▸ Work task:
Within the material below, find each line bearing the word "Light" and present it.

┌──

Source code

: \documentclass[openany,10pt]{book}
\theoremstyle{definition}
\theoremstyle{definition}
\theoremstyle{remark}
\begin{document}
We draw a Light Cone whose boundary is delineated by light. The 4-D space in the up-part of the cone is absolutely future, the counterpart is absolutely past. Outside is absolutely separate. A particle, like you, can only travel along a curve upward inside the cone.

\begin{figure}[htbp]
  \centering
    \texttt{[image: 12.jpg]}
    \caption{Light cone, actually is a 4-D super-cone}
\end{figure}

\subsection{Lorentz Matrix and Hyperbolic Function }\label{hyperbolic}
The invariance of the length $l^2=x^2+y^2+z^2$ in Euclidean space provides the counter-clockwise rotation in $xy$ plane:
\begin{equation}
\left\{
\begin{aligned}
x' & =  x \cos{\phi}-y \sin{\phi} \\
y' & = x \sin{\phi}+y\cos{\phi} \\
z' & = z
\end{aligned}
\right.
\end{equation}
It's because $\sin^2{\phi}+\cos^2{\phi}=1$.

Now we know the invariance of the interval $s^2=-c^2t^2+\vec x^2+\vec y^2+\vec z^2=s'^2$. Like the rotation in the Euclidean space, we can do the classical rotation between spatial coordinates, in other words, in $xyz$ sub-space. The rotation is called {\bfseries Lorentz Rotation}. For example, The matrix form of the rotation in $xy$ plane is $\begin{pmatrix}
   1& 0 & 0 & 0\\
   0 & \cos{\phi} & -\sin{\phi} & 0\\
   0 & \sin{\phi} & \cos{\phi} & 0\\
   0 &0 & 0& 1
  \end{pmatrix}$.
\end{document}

└──

▸ Response to the task:
We draw a Light Cone whose boundary is delineated by light. The 4-D space in the up-part of the cone is absolutely future, the counterpart is absolutely past. Outside is absolutely separate. A particle, like you, can only travel along a curve upward inside the cone.
    \caption{Light cone, actually is a 4-D super-cone}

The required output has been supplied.